ZENN: Not just another granola-lovin’ automaker

June 18, 2009   by Corinne Lynds, AutoPlant

With increasing focus on environmental initiatives, new vehicle emission regulations and energy efficiency, it’s nearly impossible to escape the buzz surrounding electric vehicles. In fact, tracking which international automaker will be first to market has become the pet project for many industry analysts.

A recent announcement from ZENN Motor Co. (ZMC)—a homegrown candidate whose acronym stands for zero emission no noise—has Canadians hopeful they might just be first to drive a highway-ready electric vehicle (EV) off the production line.

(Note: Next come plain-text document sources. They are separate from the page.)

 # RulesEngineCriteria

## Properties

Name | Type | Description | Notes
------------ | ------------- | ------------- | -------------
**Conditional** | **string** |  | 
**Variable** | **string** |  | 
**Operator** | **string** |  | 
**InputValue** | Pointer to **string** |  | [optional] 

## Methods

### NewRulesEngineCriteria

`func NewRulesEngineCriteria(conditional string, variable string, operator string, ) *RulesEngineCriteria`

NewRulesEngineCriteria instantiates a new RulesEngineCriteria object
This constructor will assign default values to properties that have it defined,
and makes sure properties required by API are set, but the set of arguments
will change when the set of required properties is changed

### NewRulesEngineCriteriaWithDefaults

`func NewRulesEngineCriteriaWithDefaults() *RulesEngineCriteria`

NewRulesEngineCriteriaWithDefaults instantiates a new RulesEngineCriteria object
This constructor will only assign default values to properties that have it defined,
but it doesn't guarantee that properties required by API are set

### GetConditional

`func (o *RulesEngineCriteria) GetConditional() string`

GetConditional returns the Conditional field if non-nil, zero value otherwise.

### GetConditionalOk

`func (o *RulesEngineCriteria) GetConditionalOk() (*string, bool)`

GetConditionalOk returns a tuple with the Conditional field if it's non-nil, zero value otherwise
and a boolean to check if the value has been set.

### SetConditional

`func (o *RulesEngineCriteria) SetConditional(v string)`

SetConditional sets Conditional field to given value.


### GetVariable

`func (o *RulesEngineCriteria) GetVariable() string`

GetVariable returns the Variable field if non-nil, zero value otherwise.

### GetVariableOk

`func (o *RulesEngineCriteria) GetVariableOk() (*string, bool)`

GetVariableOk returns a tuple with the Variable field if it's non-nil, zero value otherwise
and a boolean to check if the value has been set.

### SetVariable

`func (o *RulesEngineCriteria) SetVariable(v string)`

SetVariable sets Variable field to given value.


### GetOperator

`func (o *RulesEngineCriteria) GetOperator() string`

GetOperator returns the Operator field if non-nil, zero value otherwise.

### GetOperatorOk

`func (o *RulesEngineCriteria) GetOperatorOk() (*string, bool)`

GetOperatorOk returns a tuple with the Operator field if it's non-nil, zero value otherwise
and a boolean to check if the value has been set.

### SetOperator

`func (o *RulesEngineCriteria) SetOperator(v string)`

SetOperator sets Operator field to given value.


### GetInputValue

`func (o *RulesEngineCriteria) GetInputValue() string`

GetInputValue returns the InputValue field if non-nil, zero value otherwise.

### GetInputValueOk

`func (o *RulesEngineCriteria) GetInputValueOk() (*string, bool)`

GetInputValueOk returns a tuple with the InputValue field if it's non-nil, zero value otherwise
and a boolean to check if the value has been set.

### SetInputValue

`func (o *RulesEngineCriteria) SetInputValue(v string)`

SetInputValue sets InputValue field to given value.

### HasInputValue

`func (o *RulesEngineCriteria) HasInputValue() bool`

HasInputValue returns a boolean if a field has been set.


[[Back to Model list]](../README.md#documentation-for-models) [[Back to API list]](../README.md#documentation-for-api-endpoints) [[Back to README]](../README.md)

Toronto-based ZMC announced March 31 it would roll out its first highway-capable EVs in the fall. The company currently offers a battery-powered low-speed vehicle (LSV) with a range of 56.3 kilometres and a top speed of 40.2 kilometres per hour. The new model, dubbed the cityZENN, will reach speeds of up to 128.7 kilometres per hour, have a range of 650 kilometres and be rechargeable in less than five minutes.

“We need to move away from chemical battery technology to a whole new way of storing energy for electric vehicles, with a solid infrastructure to support global roll-out,” said Ian Clifford, CEO of ZMC at the company’s annual meeting.

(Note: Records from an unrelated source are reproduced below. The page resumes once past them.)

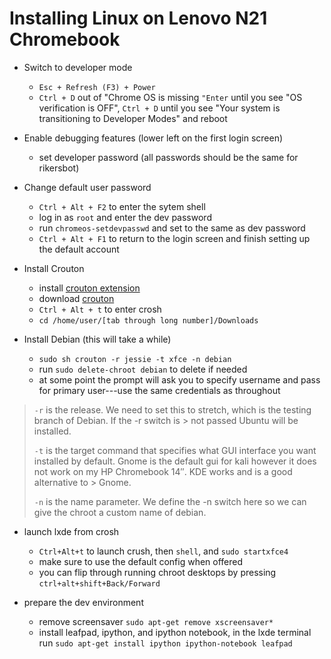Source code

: # Installing Linux on Lenovo N21 Chromebook

- Switch to developer mode
  - `Esc + Refresh (F3) + Power`
  - `Ctrl + D` out of "Chrome OS is missing `"Enter` until you see "OS verification is OFF", `Ctrl + D` until you see "Your system is transitioning to Developer Modes" and reboot 

- Enable debugging features (lower left on the first login screen)
  - set developer password (all passwords should be the same for rikersbot)

- Change default user password
  - `Ctrl + Alt + F2` to enter the sytem shell
  - log in as `root` and enter the dev password
  - run `chromeos-setdevpasswd` and set to the same as dev password
  - `Ctrl + Alt + F1` to return to the login screen and finish setting up the default account

- Install Crouton
  - install [crouton extension](https://chrome.google.com/webstore/detail/crouton-integration/gcpneefbbnfalgjniomfjknbcgkbijom)
  - download [crouton](https://goo.gl/fd3zc)
  - `Ctrl + Alt + t` to enter crosh
  - `cd /home/user/[tab through long number]/Downloads`

- Install Debian (this will take a while)
  - `sudo sh crouton -r jessie -t xfce -n debian`
  - run `sudo delete-chroot debian` to delete if needed
  - at some point the prompt will ask you to specify username and pass for primary user---use the same credentials as throughout

> `-r` is the release. We need to set this to stretch, which is the testing branch of Debian. If the -r switch is > not passed Ubuntu will be installed.
>
> `-t` is the target command that specifies what GUI interface you want installed by default. Gnome is the 
> default gui for kali however it does not work on my HP Chromebook 14″. KDE works and is a  good alternative to > Gnome.
>
> `-n` is the name parameter. We define the -n switch here so we can give the chroot a custom name of debian.

- launch lxde from crosh
  - `Ctrl+Alt+t` to launch crush, then `shell`, and `sudo startxfce4`
  - make sure to use the default config when offered
  - you can flip through running chroot desktops by pressing `ctrl+alt+shift+Back/Forward`

- prepare the dev environment
  - remove screensaver `sudo apt-get remove xscreensaver*`
  - install leafpad, ipython, and ipython notebook, in the lxde terminal run `sudo apt-get install ipython ipython-notebook leafpad`
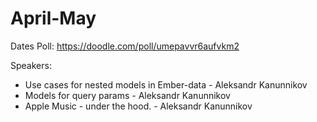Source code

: # April-May

Dates Poll: https://doodle.com/poll/umepavvr6aufvkm2

Speakers: 
- Use cases for nested models in Ember-data - Aleksandr Kanunnikov
- Models for query params - Aleksandr Kanunnikov
- Apple Music - under the hood. - Aleksandr Kanunnikov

Higher energy density than lithium ion

Backing this claim, the cityZENN will be powered using ultra capacitor technology through ZMC’s partnership with Austin, Tex.-based EEStor Inc. The commercialization and implementation of EEStor’s ultra capacitor will power ZMC and ZENNergy drivetrain-powered vehicles to travel at speeds and distances similar to those of internal combustion-powered vehicles, but at a fraction of the cost and with zero emissions.

Under the agreement, ZMC holds the worldwide exclusive rights to incorporate EEStor’s energy storage technology for new passenger vehicles up to 1,400-kilogram curb weight; golf cart and utility vehicles and the conversion of any class of used internal combustion four-wheel vehicles to electric.

The secretive, media-shunning EEStor is reportedly working on a novel electrical energy storage unit (EESU) that has several times the energy density of lithium-ion batteries at a fraction of the cost, and with a functionally infinite lifespan. They’re made with aluminum oxide-coated barium titanate powder and like ultra capacitors, they charge in minutes if enough current is available.

“There’s a whole bunch of advantages to this technology over lithium-ion technologies. We believe it’s kind of a showstopper for other technologies. It’s enough of a paradigm shift and it’s disruptive enough that I think it will focus the industry over on solid-state energy storage, which is what this technology represents,” says Clifford.